The practice of transferring junior less experienced and not so competent officials from outside organizations and other services to become bosses of their former seniors after contrived promotions in such external organizations must not be allowed.
It is also important to implement a Remuneration and Rewards system for the public service that will attract the best talents. That was the situation in pre Independence days. As far back as 1955, the British Government adopted the principle of “comparability with private enterprise rates”.
The USA adopted the same principle in their Federal Salary Reform Acts of 1962 and 1964. This principle could be applied in formulating the more realistic national remunerations which I recommended earlier.
We were informed in a recent seminar of many significant milestones already attained in the ongoing Civil Service Reforms.
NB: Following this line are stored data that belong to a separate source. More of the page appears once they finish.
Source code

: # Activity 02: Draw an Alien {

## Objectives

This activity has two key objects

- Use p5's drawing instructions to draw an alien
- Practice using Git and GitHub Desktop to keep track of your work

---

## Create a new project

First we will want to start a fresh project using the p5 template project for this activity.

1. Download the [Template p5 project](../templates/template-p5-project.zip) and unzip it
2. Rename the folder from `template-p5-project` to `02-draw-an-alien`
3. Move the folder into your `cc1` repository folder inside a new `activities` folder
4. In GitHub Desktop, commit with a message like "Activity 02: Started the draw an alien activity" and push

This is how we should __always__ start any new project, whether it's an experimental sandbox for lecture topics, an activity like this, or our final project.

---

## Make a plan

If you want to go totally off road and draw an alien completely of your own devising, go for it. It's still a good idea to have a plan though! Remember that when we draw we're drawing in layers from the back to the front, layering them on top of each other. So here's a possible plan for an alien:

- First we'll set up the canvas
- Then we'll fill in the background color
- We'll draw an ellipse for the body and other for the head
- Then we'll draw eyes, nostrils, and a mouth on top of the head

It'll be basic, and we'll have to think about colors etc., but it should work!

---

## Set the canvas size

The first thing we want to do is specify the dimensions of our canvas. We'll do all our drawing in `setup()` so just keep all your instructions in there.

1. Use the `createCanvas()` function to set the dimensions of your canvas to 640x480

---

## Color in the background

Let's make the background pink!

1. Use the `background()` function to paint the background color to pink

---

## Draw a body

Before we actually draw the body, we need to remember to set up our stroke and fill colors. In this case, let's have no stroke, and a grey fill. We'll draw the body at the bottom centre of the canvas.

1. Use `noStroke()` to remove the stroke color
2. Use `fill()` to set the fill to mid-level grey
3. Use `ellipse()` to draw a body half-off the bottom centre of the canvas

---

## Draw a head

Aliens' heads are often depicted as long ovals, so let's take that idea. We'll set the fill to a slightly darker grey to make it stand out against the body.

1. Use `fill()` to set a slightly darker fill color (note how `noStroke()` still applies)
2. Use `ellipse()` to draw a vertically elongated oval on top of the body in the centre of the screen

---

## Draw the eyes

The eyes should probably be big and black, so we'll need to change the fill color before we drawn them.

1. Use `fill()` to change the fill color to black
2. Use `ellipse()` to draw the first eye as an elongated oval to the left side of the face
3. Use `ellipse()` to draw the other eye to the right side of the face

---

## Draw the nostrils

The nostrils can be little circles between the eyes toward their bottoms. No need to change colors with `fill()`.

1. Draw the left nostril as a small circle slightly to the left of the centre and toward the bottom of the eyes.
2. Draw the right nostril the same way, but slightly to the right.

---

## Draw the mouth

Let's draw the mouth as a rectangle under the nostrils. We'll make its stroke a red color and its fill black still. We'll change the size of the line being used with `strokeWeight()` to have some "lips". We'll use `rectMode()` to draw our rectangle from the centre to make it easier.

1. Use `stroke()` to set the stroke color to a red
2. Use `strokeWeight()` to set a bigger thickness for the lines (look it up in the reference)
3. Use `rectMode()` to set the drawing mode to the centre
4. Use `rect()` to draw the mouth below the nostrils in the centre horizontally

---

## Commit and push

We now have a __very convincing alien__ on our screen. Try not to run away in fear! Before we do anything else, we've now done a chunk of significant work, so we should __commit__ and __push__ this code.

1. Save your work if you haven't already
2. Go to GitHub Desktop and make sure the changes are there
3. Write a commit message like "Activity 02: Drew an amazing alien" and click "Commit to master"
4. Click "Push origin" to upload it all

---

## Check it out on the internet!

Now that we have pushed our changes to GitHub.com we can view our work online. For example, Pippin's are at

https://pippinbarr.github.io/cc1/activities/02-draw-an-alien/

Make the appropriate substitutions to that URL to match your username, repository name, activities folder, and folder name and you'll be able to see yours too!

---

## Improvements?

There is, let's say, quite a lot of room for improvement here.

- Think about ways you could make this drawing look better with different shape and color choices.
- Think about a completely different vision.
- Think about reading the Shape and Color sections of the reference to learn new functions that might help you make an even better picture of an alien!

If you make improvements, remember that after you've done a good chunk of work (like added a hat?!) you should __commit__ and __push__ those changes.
Unfortunately, the image of the Civil Service and the Public Service amongst the citizens is not good. This may not be the fault of the Public Service. It does not operate in isolation.
At the end of the reform process, the civil servant must earn and acquire a new image – that of a friendly, helpful, prompt, competent servant of the people who is pro-investment and is a willing midwife to the birth of new productive enterprises and to wealth creation. He must discard the image of the arrogant intimidator or of the corrupt extortioner. It is then that he can help to deliver the desired Transformation Agenda.
Need For A Call To Order
To the outsider, the pace of the conduct of national affairs appears lethargic. There is a prevailing mood of insecurity and uneasiness amongst the general public, I believe that there is need now for a dramatic “Call To Order” by Mr. President that the leaders of all sectors of government and society must try to undergo the necessary drastic change of attitude and embrace all the aspects of good governance which entails:
The Rule of Law;
Efficient and prompt administration of justice;
Predictability, objectivity and consistency in government measures;
Respect for the sanctity of contracts;
Abandonment of the pursuit of self-enrichment as the motive for seeking political leadership and office;
Zero tolerance for corruption and the prompt application of adequate sanctions against offenders including seizure of all properties corruptly acquired;
Efficient and timely service delivery by all government agencies;
Return to planning and submission to the discipline of planning, respecting pre-determined priorities in the utilization of national resources;
Return to the principle of collective responsibility of government; and The Government should also embark on effective and sustained publicity of the Transformation Agenda – what it means for all of us and why we should all support it and participate in delivery where we can. Nigerians are governable. The people need to be mobilized so that the Transformation Agenda can be achieved.